▸ Try it:
Produce an exact transcription of the data, with the images left out.

▸ Input records:

----------

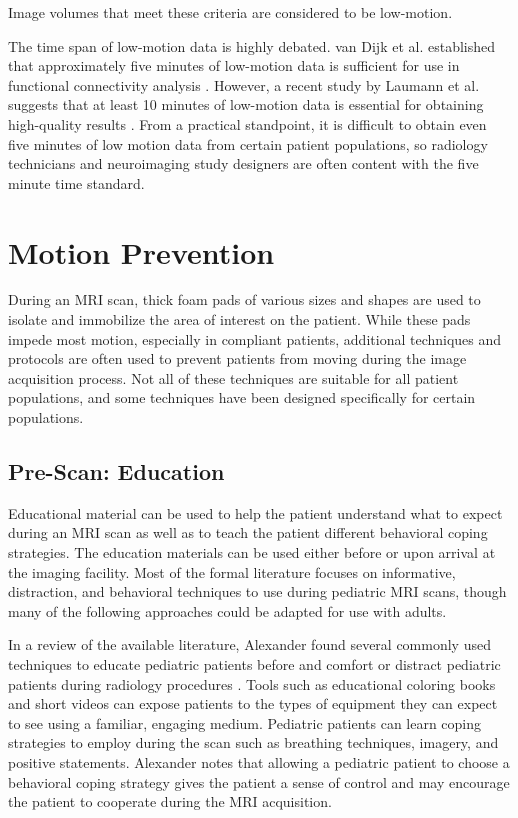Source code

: \noindent Image volumes that meet these criteria are considered to be low-motion.

The time span of low-motion data is highly debated. van Dijk et al. established that approximately five minutes of low-motion data is sufficient for use in functional connectivity analysis \cite{VanDijk2012}. However, a recent study by Laumann et al. suggests that at least 10 minutes of low-motion data is essential for obtaining high-quality results \cite{Laumann2015}. From a practical standpoint, it is difficult to obtain even five minutes of low motion data from certain patient populations, so radiology technicians and neuroimaging study designers are often content with the five minute time standard. 

\section{Motion Prevention}

During an MRI scan, thick foam pads of various sizes and shapes are used to isolate and immobilize the area of interest on the patient. While these pads impede most motion, especially in compliant patients, additional techniques and protocols are often used to prevent patients from moving during the image acquisition process. Not all of these techniques are suitable for all patient populations, and some techniques have been designed specifically for certain populations.

\subsection{Pre-Scan: Education}

Educational material can be used to help the patient understand what to expect during an MRI scan as well as to teach the patient different behavioral coping strategies. The education materials can be used either before or upon arrival at the imaging facility. Most of the formal literature focuses on informative, distraction, and behavioral techniques to use during pediatric MRI scans, though many of the following approaches could be adapted for use with adults.

In a review of the available literature, Alexander found several commonly used techniques to educate pediatric patients before and comfort or distract pediatric patients during radiology procedures \cite{Alexander2012}. Tools such as educational coloring books and short videos can expose patients to the types of equipment they can expect to see using a familiar, engaging medium. Pediatric patients can learn coping strategies to employ during the scan such as breathing techniques, imagery, and positive statements. Alexander notes that allowing a pediatric patient to choose a behavioral coping strategy gives the patient a sense of control and may encourage the patient to cooperate during the MRI acquisition.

----------

▸ Output for this exercise:
Source code

: \noindent Image volumes that meet these criteria are considered to be low-motion.

The time span of low-motion data is highly debated. van Dijk et al. established that approximately five minutes of low-motion data is sufficient for use in functional connectivity analysis \cite{VanDijk2012}. However, a recent study by Laumann et al. suggests that at least 10 minutes of low-motion data is essential for obtaining high-quality results \cite{Laumann2015}. From a practical standpoint, it is difficult to obtain even five minutes of low motion data from certain patient populations, so radiology technicians and neuroimaging study designers are often content with the five minute time standard. 

\section{Motion Prevention}

During an MRI scan, thick foam pads of various sizes and shapes are used to isolate and immobilize the area of interest on the patient. While these pads impede most motion, especially in compliant patients, additional techniques and protocols are often used to prevent patients from moving during the image acquisition process. Not all of these techniques are suitable for all patient populations, and some techniques have been designed specifically for certain populations.

\subsection{Pre-Scan: Education}

Educational material can be used to help the patient understand what to expect during an MRI scan as well as to teach the patient different behavioral coping strategies. The education materials can be used either before or upon arrival at the imaging facility. Most of the formal literature focuses on informative, distraction, and behavioral techniques to use during pediatric MRI scans, though many of the following approaches could be adapted for use with adults.

In a review of the available literature, Alexander found several commonly used techniques to educate pediatric patients before and comfort or distract pediatric patients during radiology procedures \cite{Alexander2012}. Tools such as educational coloring books and short videos can expose patients to the types of equipment they can expect to see using a familiar, engaging medium. Pediatric patients can learn coping strategies to employ during the scan such as breathing techniques, imagery, and positive statements. Alexander notes that allowing a pediatric patient to choose a behavioral coping strategy gives the patient a sense of control and may encourage the patient to cooperate during the MRI acquisition.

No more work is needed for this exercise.